Design a Location Path

Capella Columnar

concept

To make querying an external data source more efficient, you supply a location path that consists of prefixes.

By supplying the prefixes, you reduce the number of files that Capella Columnar needs to read when you query an external data source.

About Static and Dynamic Prefixes

When you create an external collection in Capella Columnar, the location path that you provide acts as a filter on the target bucket. The more precise you can be when you define the path, the better your query performance. How you define the path can also affect hosting service costs by decreasing the number of requests to scan files and transfer results.

When you define a location path, you can include:

Static prefixes, which are the exact names of the prefixes that define a location in your S3 bucket. Using static prefixes results in a full scan of every file found under that prefix or set of prefixes, every time you query the collection.
Dynamic prefixes, which are placeholders or tokens for the actual path prefixes. You supply the values for these tokens in the WHERE clause of your queries. Using dynamic prefixes gives you more flexibility in how you set up your collections, helping you reduce the number of collections that you need to maintain.

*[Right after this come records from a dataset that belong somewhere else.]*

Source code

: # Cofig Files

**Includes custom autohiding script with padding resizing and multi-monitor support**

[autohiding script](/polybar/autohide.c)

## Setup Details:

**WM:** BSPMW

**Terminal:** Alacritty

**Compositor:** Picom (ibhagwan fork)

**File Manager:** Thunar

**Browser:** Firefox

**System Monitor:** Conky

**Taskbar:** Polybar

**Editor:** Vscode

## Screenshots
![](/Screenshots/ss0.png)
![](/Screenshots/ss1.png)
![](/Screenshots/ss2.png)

A path can include either static or dynamic prefixes or both.

For more information about how you create an external collection, see Set Up an External Data Source or CREATE an External Collection.

For information about using prefixes in your S3 buckets, see Organizing objects using prefixes in the AWS documentation.

Examples of Paths and Queries for External Collections

A cloud storage bucket myBucket contains files in the following locations:

reviews/2021/jan/reviews.json
reviews/2021/feb/reviews.json
reviews/2021/mar/reviews.json
...
reviews/2022/nov/reviews.json
reviews/2022/dec/reviews.json

There are 24 files named reviews.json, one for each month in 2021 and 2022. These locations, called prefixes (or folders if you use the Amazon S3 console), make the date range covered by a given file easier to find.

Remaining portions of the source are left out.